Butler County Sheriff Richard K. Jones has put out a request for proposals to implement a new body worn camera program using $168,053 he received from the state, but the program will likely cost more than the grant provided.
The sheriff asked the state for $280,089 to implement the program with 100 cameras and the application stated they are estimating it will cost $465,251 to implement and maintain the program over the next five years, which includes $54,951 annually for maintenance.
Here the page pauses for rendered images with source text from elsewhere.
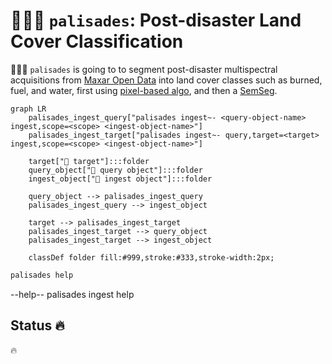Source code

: # 🧑🏽‍🚒 `palisades`: Post-disaster Land Cover Classification

🧑🏽‍🚒 `palisades` is going to to segment post-disaster multispectral acquisitions from [Maxar Open Data](https://github.com/kamangir/blue-geo/tree/main/blue_geo/catalog/maxar_open_data) into land cover classes such as burned, fuel, and water, first using [pixel-based algo](https://xgboost.readthedocs.io/en/stable/), and then a [SemSeg](https://github.com/kamangir/roofAI).

```mermaid
graph LR
    palisades_ingest_query["palisades ingest~- <query-object-name> ingest,scope=<scope> <ingest-object-name>"]
    palisades_ingest_target["palisades ingest~- query,target=<target> ingest,scope=<scope> <ingest-object-name>"]

    target["🎯 target"]:::folder
    query_object["📂 query object"]:::folder
    ingest_object["📂 ingest object"]:::folder

    query_object --> palisades_ingest_query
    palisades_ingest_query --> ingest_object

    target --> palisades_ingest_target
    palisades_ingest_target --> query_object
    palisades_ingest_target --> ingest_object

    classDef folder fill:#999,stroke:#333,stroke-width:2px;
```

```bash
palisades help
```

--help-- palisades ingest help

## Status 🔥

🔥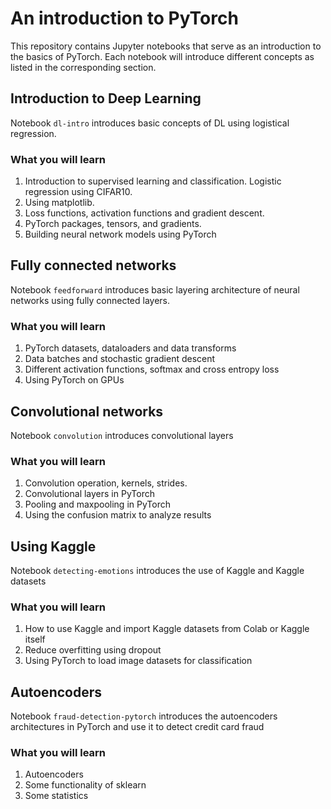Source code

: # An introduction to PyTorch
This repository contains Jupyter notebooks that serve as an introduction to the basics of PyTorch. Each notebook will introduce different concepts as listed in the corresponding section.

## Introduction to Deep Learning
Notebook ```dl-intro``` introduces basic concepts of DL using logistical regression.
### What you will learn
 1. Introduction to supervised learning and classification. Logistic regression using CIFAR10.
 1. Using matplotlib.
 1. Loss functions, activation functions and gradient descent.
 1. PyTorch packages, tensors, and gradients.
 1. Building neural network models using PyTorch
 
## Fully connected networks
Notebook ```feedforward``` introduces basic layering architecture of neural networks using fully connected layers.
### What you will learn
1. PyTorch datasets, dataloaders and data transforms
1. Data batches and stochastic gradient descent
1. Different activation functions, softmax and cross entropy loss
1. Using PyTorch on GPUs

## Convolutional networks
Notebook ```convolution``` introduces convolutional layers
### What you will learn
1. Convolution operation, kernels, strides.
1. Convolutional layers in PyTorch
1. Pooling and maxpooling in PyTorch
1. Using the confusion matrix to analyze results

## Using Kaggle
Notebook ```detecting-emotions``` introduces the use of Kaggle and Kaggle datasets
### What you will learn
1. How to use Kaggle and import Kaggle datasets from Colab or Kaggle itself
1. Reduce overfitting using dropout
1. Using PyTorch to load image datasets for classification

<!-- ## Custom Datasets
Notebook ```custom_dataset``` introduces building custom datasets in PyTorch
### What you will learn
1. Using the pandas package
1. Building a custom dataset using PyTorch
1. Handling categorical data as input
1. Building multimodal models
-->
## Autoencoders
Notebook ```fraud-detection-pytorch``` introduces the autoencoders architectures in PyTorch and use it to detect credit card fraud
### What you will learn
1. Autoencoders
2. Some functionality of sklearn
3. Some statistics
They got 60% of their ask.
Chief Deputy Anthony Dwyer said putting out the RFP will “tell us a little bit more about the number of cameras we can get and how we’re going to operate this.” There are 320 sworn officers who could potentially wear the recording devises, including patrol, the jail, detectives, school resource officers and others.
The application did not include additional staff to manage the records and Dwyer said at this early stage he isn’t sure if they’ll need it, but records retention is no easy matter.
“By all accounts it can be very difficult to manage because it is a lot of data,” Dwyer said. “And public records laws are so open it gives rise to people filing just to file.”
He said they get records requests all the time — even from drivers who were cited for minor traffic violations — and sometimes those requests take hours even days to fulfill.
Jones and police chiefs from Fairfield Twp., Middletown and West Chester Twp. were among 112 police agencies statewide vying for $5 million in the second round of funding Gov. Mike DeWine made available for body cameras last year. They asked for a total of $492,483 and received $282,951.
DeWine’s office indicated 44 agencies statewide will use funding to create new body-worn camera programs and 68 will dedicate funding toward expanding or upgrading existing technology. Jones and Middletown Police Chief David Birk wanted to start new programs.
Middletown applied for $185,161 in the first round of funding last year for 78 cameras, software and one records redaction specialist. Birk requested $124,218 and received $49,608 in the second round in December.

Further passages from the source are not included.